In summary, data scientists vary. They cover a lot of territory, certainly collectively but not necessarily individually. Some are more statistical, some are more analytical and into data visualization, and some are more computational. While they may overlap with BI and data engineers, they are not the same, are complementary, and do possess a certain novel mix of skills and talents that can provide significant value to their organizations.


  1. Great post! Personally, I'm a "data scientist" who is in the Applied Statistician's corner of your triangle, and trying to gain more of the Data Engineer's skills.

    For small start-ups that may be unable to hire a large data-science team, which part of the triangle is most important? Personally, I think statistics, because you can lean on developers for engineering and marketing for BI, but I'm interested to hear your thoughts!

  2. I definitely think that works in a large company setting - you want people who expect clean data and likely never write code running in production systems, but, make wonderful high-precision models and can juice out that last 3% -- it's competitive advantage.

    The risk with startups is that you a statistician can quickly become someone who is productive only when paired with an engineer and that increases the cost of the in-house data science. On the other hand, an engineer who can " get away with stats and ML" is much more useful since they can come up with a solution and mvp it themselves. For most early stage companies, going 60-70% of the way faster is much much more valuable than all the way in even twice as much time.
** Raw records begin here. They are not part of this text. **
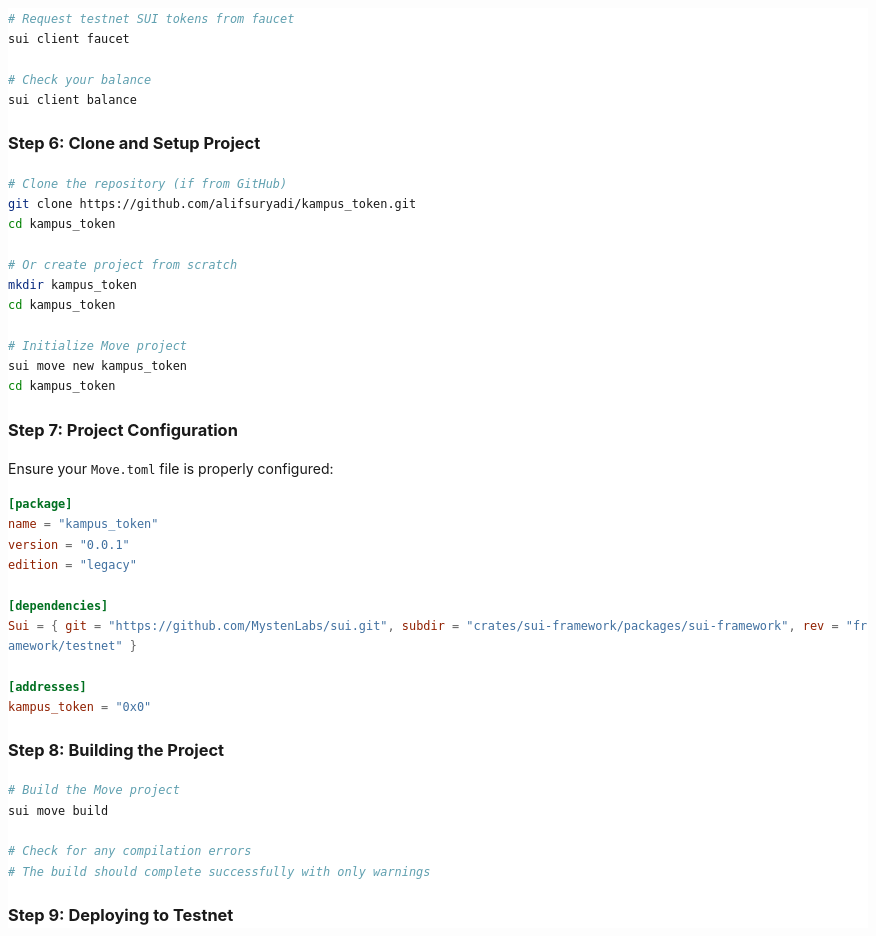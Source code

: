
 ```bash
# Request testnet SUI tokens from faucet
sui client faucet

# Check your balance
sui client balance
```

### Step 6: Clone and Setup Project

```bash
# Clone the repository (if from GitHub)
git clone https://github.com/alifsuryadi/kampus_token.git
cd kampus_token

# Or create project from scratch
mkdir kampus_token
cd kampus_token

# Initialize Move project
sui move new kampus_token
cd kampus_token
```

### Step 7: Project Configuration

Ensure your `Move.toml` file is properly configured:

```toml
[package]
name = "kampus_token"
version = "0.0.1"
edition = "legacy"

[dependencies]
Sui = { git = "https://github.com/MystenLabs/sui.git", subdir = "crates/sui-framework/packages/sui-framework", rev = "framework/testnet" }

[addresses]
kampus_token = "0x0"
```

### Step 8: Building the Project

```bash
# Build the Move project
sui move build

# Check for any compilation errors
# The build should complete successfully with only warnings
```

### Step 9: Deploying to Testnet
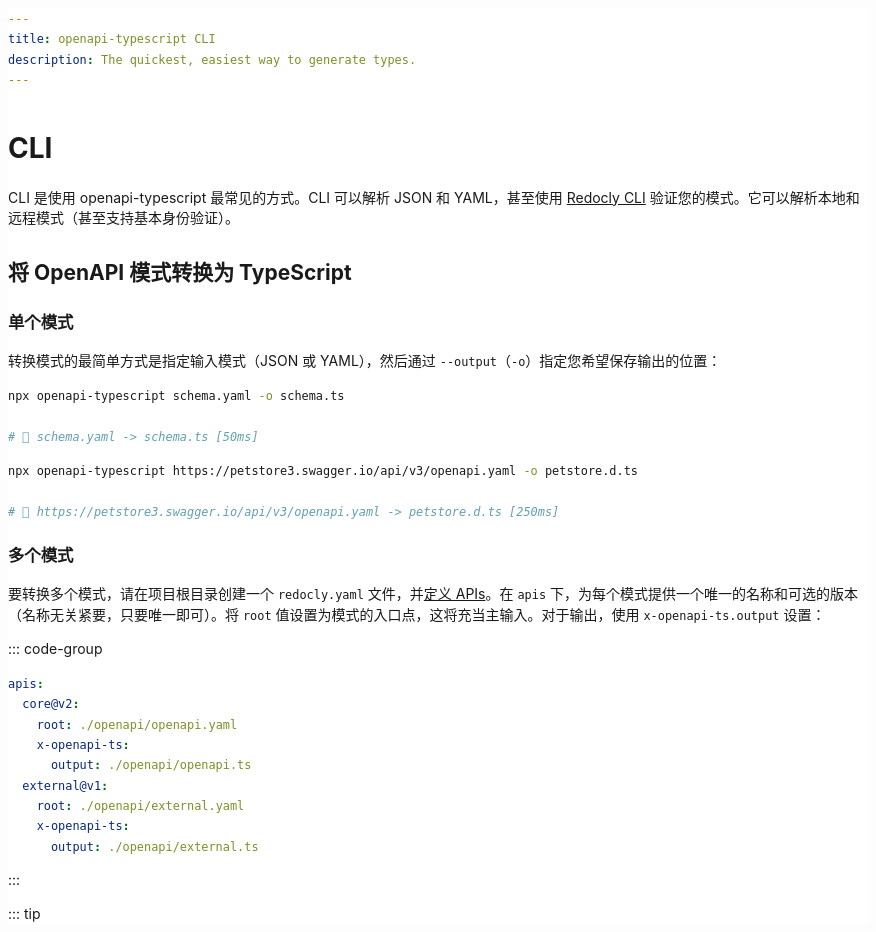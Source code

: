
 ```yaml
---
title: openapi-typescript CLI
description: The quickest, easiest way to generate types.
---
```


# CLI

CLI 是使用 openapi-typescript 最常见的方式。CLI 可以解析 JSON 和 YAML，甚至使用 [Redocly CLI](https://redocly.com/docs/cli/commands/lint/) 验证您的模式。它可以解析本地和远程模式（甚至支持基本身份验证）。

## 将 OpenAPI 模式转换为 TypeScript

### 单个模式

转换模式的最简单方式是指定输入模式（JSON 或 YAML），然后通过 `--output`（`-o`）指定您希望保存输出的位置：

```bash
npx openapi-typescript schema.yaml -o schema.ts

# 🚀 schema.yaml -> schema.ts [50ms]
```

```bash
npx openapi-typescript https://petstore3.swagger.io/api/v3/openapi.yaml -o petstore.d.ts

# 🚀 https://petstore3.swagger.io/api/v3/openapi.yaml -> petstore.d.ts [250ms]
```

### 多个模式

要转换多个模式，请在项目根目录创建一个 `redocly.yaml` 文件，并[定义 APIs](https://redocly.com/docs/cli/configuration/)。在 `apis` 下，为每个模式提供一个唯一的名称和可选的版本（名称无关紧要，只要唯一即可）。将 `root` 值设置为模式的入口点，这将充当主输入。对于输出，使用 `x-openapi-ts.output` 设置：

::: code-group

```yaml [my-openapi-3-schema.yaml]
apis:
  core@v2:
    root: ./openapi/openapi.yaml
    x-openapi-ts:
      output: ./openapi/openapi.ts
  external@v1:
    root: ./openapi/external.yaml
    x-openapi-ts:
      output: ./openapi/external.ts
```

:::

::: tip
    I'm definitely curious as to what Carl's thoughts are here.

  3. Tina and Dhruvkaran, like all things it depends. For a startup, the key thing is that someone is looking at the data. You want someone, such as a BI analyst, creating basic reports: how did we do today compared to yesterday, to last month etc. Simple counts, histograms etc. And, you want someone like that thinking about what data should be collected. This may rely on some help from engineering to gather, store, replicate the data and make it accessible for analysis. If you want more actionability in the data then a statistician could make sense: they can also do clustering, feature selection and so on. More generally, for startups, you want generalists who can switch and multitask and get a minimal viable product out of the door and that generally means coding. As such, I tend to agree with Dhruvkaran here. As you scale, you can take on more specialists.

    However, it really depends on the sphere of the startup. If you are a data-product driven startup such as prismatic, you probably want data scientists from the start. If you are in e-commerce, you probably want BI analysts first and add statisticians and data scientists later when you have reached a certain scale or size of revenue and you view data products as the next generation of offerings on your site.